- Work task:
Output only this range of the data below: the line that contains "<p><i>Afternoon Sitting</i></p>" through the final line, both ends included, each retyped exactly.

- Records for the exercise:
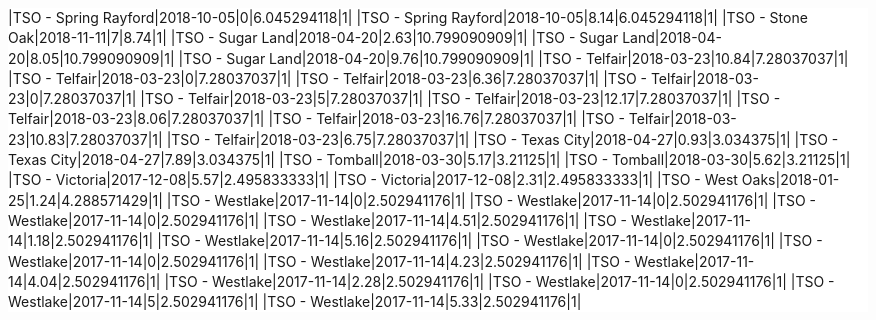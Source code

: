 |TSO - Spring Rayford|2018-10-05|0|6.045294118|1|
|TSO - Spring Rayford|2018-10-05|8.14|6.045294118|1|
|TSO - Stone Oak|2018-11-11|7|8.74|1|
|TSO - Sugar Land|2018-04-20|2.63|10.799090909|1|
|TSO - Sugar Land|2018-04-20|8.05|10.799090909|1|
|TSO - Sugar Land|2018-04-20|9.76|10.799090909|1|
|TSO - Telfair|2018-03-23|10.84|7.28037037|1|
|TSO - Telfair|2018-03-23|0|7.28037037|1|
|TSO - Telfair|2018-03-23|6.36|7.28037037|1|
|TSO - Telfair|2018-03-23|0|7.28037037|1|
|TSO - Telfair|2018-03-23|5|7.28037037|1|
|TSO - Telfair|2018-03-23|12.17|7.28037037|1|
|TSO - Telfair|2018-03-23|8.06|7.28037037|1|
|TSO - Telfair|2018-03-23|16.76|7.28037037|1|
|TSO - Telfair|2018-03-23|10.83|7.28037037|1|
|TSO - Telfair|2018-03-23|6.75|7.28037037|1|
|TSO - Texas City|2018-04-27|0.93|3.034375|1|
|TSO - Texas City|2018-04-27|7.89|3.034375|1|
|TSO - Tomball|2018-03-30|5.17|3.21125|1|
|TSO - Tomball|2018-03-30|5.62|3.21125|1|
|TSO - Victoria|2017-12-08|5.57|2.495833333|1|
|TSO - Victoria|2017-12-08|2.31|2.495833333|1|
|TSO - West Oaks|2018-01-25|1.24|4.288571429|1|
|TSO - Westlake|2017-11-14|0|2.502941176|1|
|TSO - Westlake|2017-11-14|0|2.502941176|1|
|TSO - Westlake|2017-11-14|0|2.502941176|1|
|TSO - Westlake|2017-11-14|4.51|2.502941176|1|
|TSO - Westlake|2017-11-14|1.18|2.502941176|1|
|TSO - Westlake|2017-11-14|5.16|2.502941176|1|
|TSO - Westlake|2017-11-14|0|2.502941176|1|
|TSO - Westlake|2017-11-14|0|2.502941176|1|
|TSO - Westlake|2017-11-14|4.23|2.502941176|1|
|TSO - Westlake|2017-11-14|4.04|2.502941176|1|
|TSO - Westlake|2017-11-14|2.28|2.502941176|1|
|TSO - Westlake|2017-11-14|0|2.502941176|1|
|TSO - Westlake|2017-11-14|5|2.502941176|1|
|TSO - Westlake|2017-11-14|5.33|2.502941176|1|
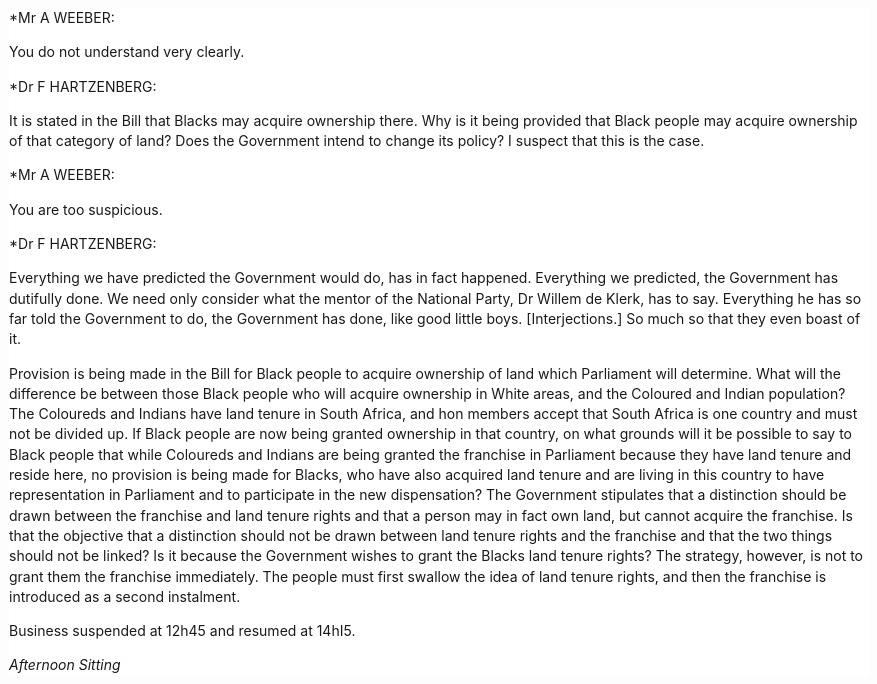 </speech>

<speech by="#weeber">

<from>*Mr <person refersTo="hansard_za">A WEEBER</person>:</from>

<p>You do not understand very clearly.</p>

</speech>

<speech by="#hartzenberg">

<from>*Dr <person refersTo="hansard_za">F HARTZENBERG</person>:</from>

<p>It is stated in the Bill that Blacks may acquire ownership there. Why is it being provided that Black people may acquire ownership of that category of land? Does the Government intend to change its policy? I suspect that this is the case.</p>

</speech>

<speech by="#weeber">

<from>*Mr <person refersTo="hansard_za">A WEEBER</person>:</from>

<p>You are too suspicious.</p>

</speech>

<speech by="#hartzenberg">

<from>*Dr <person refersTo="hansard_za">F HARTZENBERG</person>:</from>

<p>Everything we have predicted the Government would do, has in fact happened. Everything we predicted, the Government has dutifully done. We need only consider what the mentor of the National Party, Dr Willem de Klerk, has to say. Everything he has so far told the Government to do, the Government has done, like good little boys. [Interjections.] So much so that they even boast of it.</p>

<p>Provision is being made in the Bill for Black people to acquire ownership of land which Parliament will determine. What will the difference be between those Black people who will acquire ownership in White areas, and the Coloured and Indian population? The Coloureds and Indians have land tenure in South Africa, and hon members accept that South Africa is one country and must not be divided up. If Black people are now being granted ownership in that country, on what grounds will it be possible to say to Black people that while Coloureds and Indians are being granted the franchise in Parliament because they have land tenure and reside here, no provision is being made for Blacks, who have also acquired land tenure and are living in this country to have representation in Parliament and to participate in the new dispensation? The Government <span class="col_8535-8536" refersTo="page_0058"/>stipulates that a distinction should be drawn between the franchise and land tenure rights and that a person may in fact own land, but cannot acquire the franchise. Is that the objective that a distinction should not be drawn between land tenure rights and the franchise and that the two things should not be linked? Is it because the Government wishes to grant the Blacks land tenure rights? The strategy, however, is not to grant them the franchise immediately. The people must first swallow the idea of land tenure rights, and then the franchise is introduced as a second instalment.</p>

<p>Business suspended at 12h45 and resumed at 14hI5.</p>

<p><i>Afternoon Sitting</i></p>

</speech>

<speech by="#hartzenberg">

- Solved problem:
<p><i>Afternoon Sitting</i></p>

</speech>

<speech by="#hartzenberg">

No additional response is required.